**Work required:** In the listing that follows, copy out each line that includes the word "null".

**Records:**
= = = =
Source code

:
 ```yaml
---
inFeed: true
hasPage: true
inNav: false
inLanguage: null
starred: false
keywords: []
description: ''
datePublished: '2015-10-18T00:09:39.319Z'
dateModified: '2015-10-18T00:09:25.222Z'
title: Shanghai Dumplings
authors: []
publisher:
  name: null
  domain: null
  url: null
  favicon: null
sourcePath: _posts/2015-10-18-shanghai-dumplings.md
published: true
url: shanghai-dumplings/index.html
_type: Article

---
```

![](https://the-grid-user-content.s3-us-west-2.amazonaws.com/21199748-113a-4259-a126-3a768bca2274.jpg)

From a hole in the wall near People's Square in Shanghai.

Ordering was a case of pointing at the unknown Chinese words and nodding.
= = = =
**Written answer:**
inLanguage: null
  name: null
  domain: null
  url: null
  favicon: null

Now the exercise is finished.